Thenceforth, while Wrangle sped on, Venters glued his eyes to the little rider. Jerry Card rode as only he could ride. Of all the daring horsemen of the uplands, Jerry was the one rider fitted to bring out the greatness of the blacks in that long race. He had them on a dead run, but not yet at the last strained and killing pace. From time to time he glanced backward, as a wise general in retreat calculating his chances and the power and speed of pursuers, and the moment for the last desperate burst. No doubt, Card, with his life at stake, gloried in that race, perhaps more wildly than Venters. For he had been born to the sage and the saddle and the wild. He was more than half horse. Not until the last call--the sudden up-flashing instinct of self-preservation--would he lose his skill and judgment and nerve and the spirit of that race. Venters seemed to read Jerry's mind. That little crime-stained rider was actually thinking of his horses, husbanding their speed, handling them with knowledge of years, glorying in their beautiful, swift, racing stride, and wanting them to win the race when his own life hung suspended in quivering balance. Again Jerry whirled in his saddle and the sun flashed red on his face. Turning, he drew Black Star closer and closer toward Night, till they ran side by side, as one horse. Then Card raised himself in the saddle, slipped out of the stirrups, and, somehow twisting himself, leaped upon Black Star. He did not even lose the swing of the horse. Like a leech he was there in the other saddle, and as the horses separated, his right foot, that had been apparently doubled under him, shot down to catch the stirrup. The grace and dexterity and daring of that rider's act won something more than admiration from Venters. For the distance of a mile Jerry rode Black Star and then changed back to Night. But all Jerry's skill and the running of the blacks could avail little more against the sorrel.

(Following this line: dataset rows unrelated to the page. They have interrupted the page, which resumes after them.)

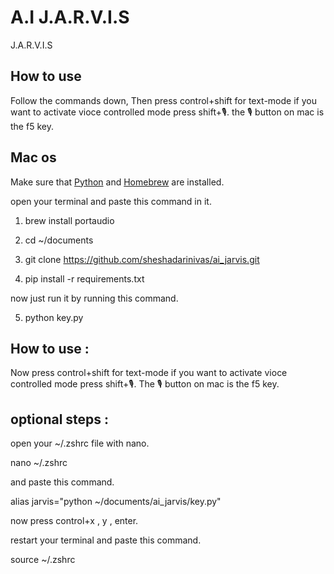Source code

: # A.I J.A.R.V.I.S

J.A.R.V.I.S




## How to use

Follow the commands down, Then press control+shift for text-mode if you want to activate vioce controlled mode press shift+🎙️. the 🎙️ button on mac is the f5 key.

## Mac os

Make sure that [Python](https://www.python.org) and [Homebrew](https://brew.sh) are installed.

open your terminal and paste this command in it.

1. brew install portaudio

2. cd ~/documents

3. git clone https://github.com/sheshadarinivas/ai_jarvis.git

4. pip install -r requirements.txt

now just run it by running this command.

5. python key.py









## How to use :

Now press control+shift for text-mode if you want to activate vioce controlled mode press shift+🎙️. The 🎙️ button on mac is the f5 key.










## optional steps :

open your ~/.zshrc file with nano.

nano ~/.zshrc

and paste this command.

alias jarvis="python ~/documents/ai_jarvis/key.py"

now press control+x , y , enter.

restart your terminal and paste this command.

source ~/.zshrc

Venters peered far ahead, studying the lay of the land. Straightaway for five miles the trail stretched, and then it disappeared in hummocky ground. To the right, some few rods, Venters saw a break in the sage, and this was the rim of Deception Pass. Across the dark cleft gleamed the red of the opposite wall. Venters imagined that the trail went down into the Pass somewhere north of those ridges. And he realized that he must and would overtake Jerry Card in this straight course of five miles.

Cruelly he struck his spurs into Wrangle's flanks. A light touch of spur was sufficient to make Wrangle plunge. And now, with a ringing, wild snort, he seemed to double up in muscular convulsions and to shoot forward with an impetus that almost unseated Venters. The sage blurred by, the trail flashed by, and the wind robbed him of breath and hearing. Jerry Card turned once more. And the way he shifted to Black Star showed he had to make his last desperate running. Venters aimed to the side of the trail and sent a bullet puffing the dust beyond Jerry. Venters hoped to frighten the rider and get him to take to the sage. But Jerry returned the shot, and his ball struck dangerously close in the dust at Wrangle's flying feet. Venters held his fire then, while the rider emptied his revolver. For a mile, with Black Star leaving Night behind and doing his utmost, Wrangle did not gain; for another mile he gained little, if at all. In the third he caught up with the now galloping Night and began to gain rapidly on the other black.